RECORDS TO USE »
>>>>

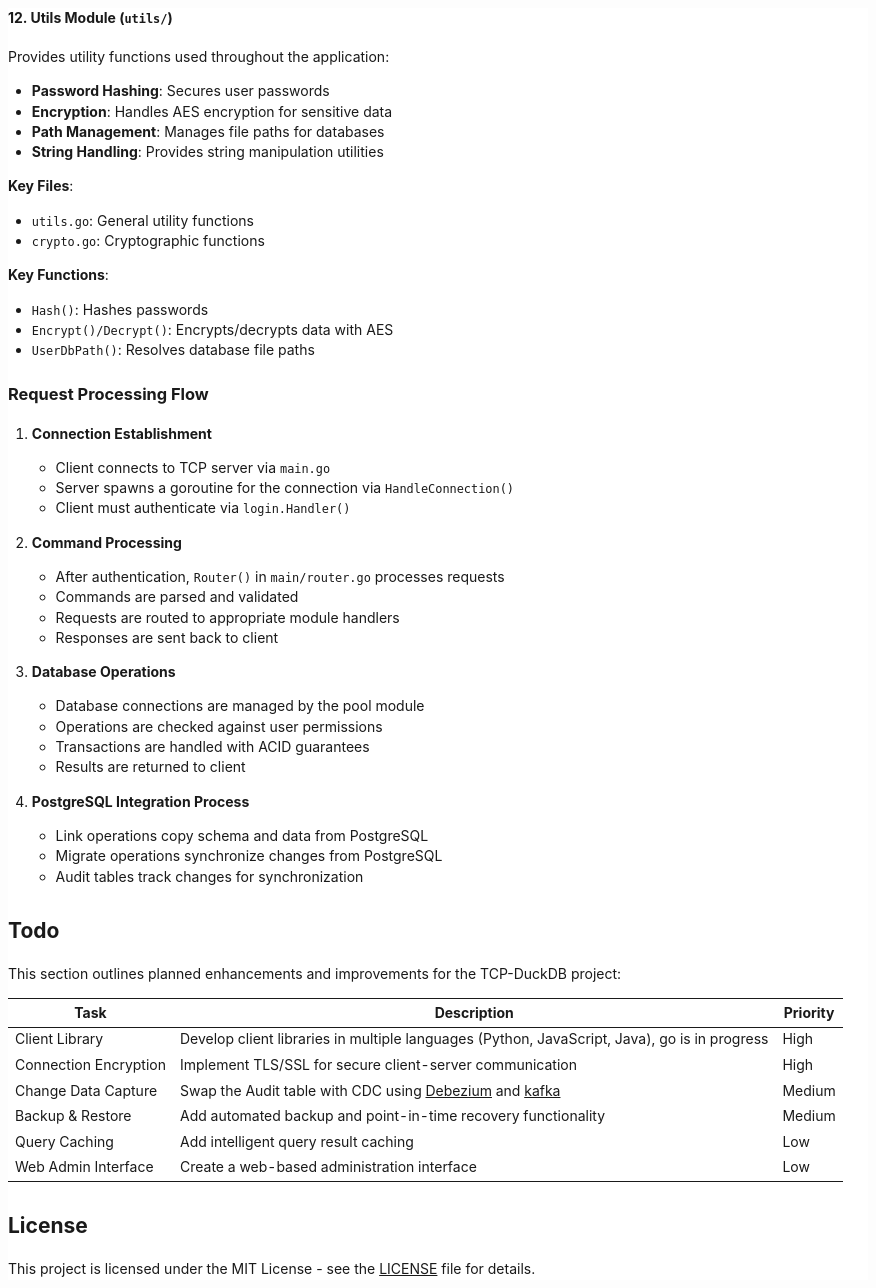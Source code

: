#### 12. Utils Module (`utils/`)

Provides utility functions used throughout the application:

- **Password Hashing**: Secures user passwords
- **Encryption**: Handles AES encryption for sensitive data
- **Path Management**: Manages file paths for databases
- **String Handling**: Provides string manipulation utilities

**Key Files**:
- `utils.go`: General utility functions
- `crypto.go`: Cryptographic functions

**Key Functions**:
- `Hash()`: Hashes passwords
- `Encrypt()/Decrypt()`: Encrypts/decrypts data with AES
- `UserDbPath()`: Resolves database file paths

### Request Processing Flow

1. **Connection Establishment**
   - Client connects to TCP server via `main.go`
   - Server spawns a goroutine for the connection via `HandleConnection()`
   - Client must authenticate via `login.Handler()`

2. **Command Processing**
   - After authentication, `Router()` in `main/router.go` processes requests
   - Commands are parsed and validated
   - Requests are routed to appropriate module handlers
   - Responses are sent back to client

3. **Database Operations**
   - Database connections are managed by the pool module
   - Operations are checked against user permissions
   - Transactions are handled with ACID guarantees
   - Results are returned to client

4. **PostgreSQL Integration Process**
   - Link operations copy schema and data from PostgreSQL
   - Migrate operations synchronize changes from PostgreSQL
   - Audit tables track changes for synchronization 

## Todo

This section outlines planned enhancements and improvements for the TCP-DuckDB project:

| Task | Description | Priority |
|------|-------------|----------|
| Client Library | Develop client libraries in multiple languages (Python, JavaScript, Java), go is in progress | High |
| Connection Encryption | Implement TLS/SSL for secure client-server communication | High |
| Change Data Capture | Swap the Audit table with CDC using [Debezium](https://debezium.io/) and [kafka](https://kafka.apache.org/) | Medium |
| Backup & Restore | Add automated backup and point-in-time recovery functionality | Medium |
| Query Caching | Add intelligent query result caching | Low |
| Web Admin Interface | Create a web-based administration interface | Low |

## License

This project is licensed under the MIT License - see the [LICENSE](LICENSE) file for details.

<<<<

YOUR OBJECTIVE » Write out the lines from the start of the material to the line with "- Link operations", inclusive and exactly. Skip the pictures.

ANSWER BOX »
Source code

:#### 12. Utils Module (`utils/`)

Provides utility functions used throughout the application:

- **Password Hashing**: Secures user passwords
- **Encryption**: Handles AES encryption for sensitive data
- **Path Management**: Manages file paths for databases
- **String Handling**: Provides string manipulation utilities

**Key Files**:
- `utils.go`: General utility functions
- `crypto.go`: Cryptographic functions

**Key Functions**:
- `Hash()`: Hashes passwords
- `Encrypt()/Decrypt()`: Encrypts/decrypts data with AES
- `UserDbPath()`: Resolves database file paths

### Request Processing Flow

1. **Connection Establishment**
   - Client connects to TCP server via `main.go`
   - Server spawns a goroutine for the connection via `HandleConnection()`
   - Client must authenticate via `login.Handler()`

2. **Command Processing**
   - After authentication, `Router()` in `main/router.go` processes requests
   - Commands are parsed and validated
   - Requests are routed to appropriate module handlers
   - Responses are sent back to client

3. **Database Operations**
   - Database connections are managed by the pool module
   - Operations are checked against user permissions
   - Transactions are handled with ACID guarantees
   - Results are returned to client

4. **PostgreSQL Integration Process**
   - Link operations copy schema and data from PostgreSQL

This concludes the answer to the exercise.